One of the key tenets of ABM (and potentially the scariest for demand gen leaders and CMOs) is that you have to think about the world from the perspective of an account, rather than a lead. That means that your follow-up and outreach for inbound leads also potentially changes. In an ABM world, MQLs become far less important. You may choose to not have an SDR call someone with a high-engagement score because you are looking at the entire account or conversely, you may choose to call someone that has a lower engagement score because you know other people from that account are engaged and you want to invite that person to a personalized event.
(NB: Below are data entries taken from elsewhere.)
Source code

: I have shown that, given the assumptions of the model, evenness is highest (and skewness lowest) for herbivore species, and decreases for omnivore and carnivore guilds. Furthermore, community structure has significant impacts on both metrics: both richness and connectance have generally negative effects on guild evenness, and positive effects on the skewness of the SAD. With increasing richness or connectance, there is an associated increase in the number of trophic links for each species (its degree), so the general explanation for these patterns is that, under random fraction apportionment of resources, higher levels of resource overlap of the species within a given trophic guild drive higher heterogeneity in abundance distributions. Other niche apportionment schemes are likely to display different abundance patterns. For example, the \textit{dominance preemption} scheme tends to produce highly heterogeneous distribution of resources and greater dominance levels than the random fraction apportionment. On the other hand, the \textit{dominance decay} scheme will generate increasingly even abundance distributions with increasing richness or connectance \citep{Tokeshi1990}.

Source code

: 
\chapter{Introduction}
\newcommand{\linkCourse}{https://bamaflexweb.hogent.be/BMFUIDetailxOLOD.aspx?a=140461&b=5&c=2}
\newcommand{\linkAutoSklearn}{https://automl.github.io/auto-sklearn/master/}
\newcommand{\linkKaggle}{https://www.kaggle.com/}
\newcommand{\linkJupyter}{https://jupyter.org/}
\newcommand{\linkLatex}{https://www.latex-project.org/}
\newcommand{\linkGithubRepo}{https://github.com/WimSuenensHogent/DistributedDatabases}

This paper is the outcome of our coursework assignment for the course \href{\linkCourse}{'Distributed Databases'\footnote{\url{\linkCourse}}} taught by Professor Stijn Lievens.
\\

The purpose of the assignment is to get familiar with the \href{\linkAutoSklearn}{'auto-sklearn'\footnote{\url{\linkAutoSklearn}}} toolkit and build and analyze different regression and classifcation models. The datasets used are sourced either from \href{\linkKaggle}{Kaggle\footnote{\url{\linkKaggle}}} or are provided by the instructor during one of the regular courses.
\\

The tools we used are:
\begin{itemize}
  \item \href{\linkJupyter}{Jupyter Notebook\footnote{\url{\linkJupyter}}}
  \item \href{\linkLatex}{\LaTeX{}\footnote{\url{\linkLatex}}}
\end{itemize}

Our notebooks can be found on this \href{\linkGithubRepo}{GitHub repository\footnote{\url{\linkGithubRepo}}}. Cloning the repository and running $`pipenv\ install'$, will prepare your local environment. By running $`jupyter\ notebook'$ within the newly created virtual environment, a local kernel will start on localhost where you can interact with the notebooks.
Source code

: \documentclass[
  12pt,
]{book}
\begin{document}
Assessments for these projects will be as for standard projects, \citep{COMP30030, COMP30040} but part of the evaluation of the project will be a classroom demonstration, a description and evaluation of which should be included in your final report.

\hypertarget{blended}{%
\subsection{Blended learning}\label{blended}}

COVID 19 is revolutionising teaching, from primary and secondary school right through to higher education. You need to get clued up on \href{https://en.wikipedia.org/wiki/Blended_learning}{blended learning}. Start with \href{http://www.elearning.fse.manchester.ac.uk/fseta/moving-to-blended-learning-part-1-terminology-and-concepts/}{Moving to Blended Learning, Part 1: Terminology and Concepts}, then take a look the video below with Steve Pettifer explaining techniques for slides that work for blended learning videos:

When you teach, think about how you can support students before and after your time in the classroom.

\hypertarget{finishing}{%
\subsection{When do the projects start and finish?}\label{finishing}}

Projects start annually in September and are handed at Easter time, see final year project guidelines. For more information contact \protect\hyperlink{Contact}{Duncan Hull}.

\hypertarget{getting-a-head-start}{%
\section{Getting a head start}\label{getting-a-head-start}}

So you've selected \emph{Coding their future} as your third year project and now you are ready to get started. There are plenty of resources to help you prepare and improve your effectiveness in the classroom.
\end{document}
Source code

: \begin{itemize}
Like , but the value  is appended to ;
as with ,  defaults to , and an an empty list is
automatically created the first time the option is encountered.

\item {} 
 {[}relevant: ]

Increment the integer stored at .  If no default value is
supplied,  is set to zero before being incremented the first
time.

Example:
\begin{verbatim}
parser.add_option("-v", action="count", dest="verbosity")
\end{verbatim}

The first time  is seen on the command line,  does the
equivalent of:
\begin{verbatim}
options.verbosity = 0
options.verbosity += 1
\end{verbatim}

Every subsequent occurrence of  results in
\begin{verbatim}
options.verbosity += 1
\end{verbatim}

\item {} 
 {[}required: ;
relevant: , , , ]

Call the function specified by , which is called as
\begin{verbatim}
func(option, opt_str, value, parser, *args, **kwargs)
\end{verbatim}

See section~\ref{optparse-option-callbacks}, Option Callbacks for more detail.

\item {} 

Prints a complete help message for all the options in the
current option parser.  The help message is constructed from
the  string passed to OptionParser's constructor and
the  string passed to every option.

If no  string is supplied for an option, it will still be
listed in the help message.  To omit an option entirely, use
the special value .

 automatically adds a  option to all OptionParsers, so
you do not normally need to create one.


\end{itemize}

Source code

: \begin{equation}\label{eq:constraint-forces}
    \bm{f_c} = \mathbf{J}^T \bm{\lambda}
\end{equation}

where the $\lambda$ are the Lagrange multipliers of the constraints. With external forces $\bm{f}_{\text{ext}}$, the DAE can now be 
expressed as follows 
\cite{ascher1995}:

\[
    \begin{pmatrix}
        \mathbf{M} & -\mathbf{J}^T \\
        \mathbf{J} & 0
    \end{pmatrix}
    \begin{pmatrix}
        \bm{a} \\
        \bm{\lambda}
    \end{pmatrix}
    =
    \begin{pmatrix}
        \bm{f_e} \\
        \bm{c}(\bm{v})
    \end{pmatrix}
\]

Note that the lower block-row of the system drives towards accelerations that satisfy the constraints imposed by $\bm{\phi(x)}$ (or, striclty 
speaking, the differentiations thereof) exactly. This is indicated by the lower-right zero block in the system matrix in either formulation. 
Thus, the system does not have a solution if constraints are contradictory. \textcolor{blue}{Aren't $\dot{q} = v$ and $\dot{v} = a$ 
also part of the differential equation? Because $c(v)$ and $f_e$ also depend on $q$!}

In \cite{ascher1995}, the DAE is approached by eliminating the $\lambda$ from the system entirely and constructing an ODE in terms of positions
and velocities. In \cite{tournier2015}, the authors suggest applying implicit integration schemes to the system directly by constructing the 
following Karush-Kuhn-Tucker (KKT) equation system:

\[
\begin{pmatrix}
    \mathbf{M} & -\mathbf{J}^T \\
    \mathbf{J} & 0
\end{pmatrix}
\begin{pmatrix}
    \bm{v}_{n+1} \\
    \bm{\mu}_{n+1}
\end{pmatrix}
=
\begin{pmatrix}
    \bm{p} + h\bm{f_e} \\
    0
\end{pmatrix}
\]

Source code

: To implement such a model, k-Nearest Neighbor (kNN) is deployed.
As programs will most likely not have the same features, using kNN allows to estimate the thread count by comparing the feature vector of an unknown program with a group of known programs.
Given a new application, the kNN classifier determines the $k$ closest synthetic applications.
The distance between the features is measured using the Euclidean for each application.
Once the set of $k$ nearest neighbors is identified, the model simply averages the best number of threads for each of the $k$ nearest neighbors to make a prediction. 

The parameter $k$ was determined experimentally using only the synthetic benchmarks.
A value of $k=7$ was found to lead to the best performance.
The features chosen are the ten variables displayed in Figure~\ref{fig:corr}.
But there is nothing that says you can’t do the same thing with a traditional demand gen (meaning non-ABM) program. I have a new research note called “Tech Go-to-Market: Contact Strategies Need to be Viewed Through an Account-Centric (Rather Than Lead-Centric Lens” (registration required) around that specific topic. Most significant B2B purchases are purchased by a team of people, not an individual, but traditional lead scoring strategies (and the associated outreach) are based on the individual. We ran a couple of surveys over the summer. One was for buyers of B2B technology (we’ve published lots of notes from this data), but another one was targeted towards technology marketers. One question asked about how often they utilized various contact strategies and the next question asked them how often closed deals (the metric that is the most important) resulted from those different contact strategies. See the graphic below.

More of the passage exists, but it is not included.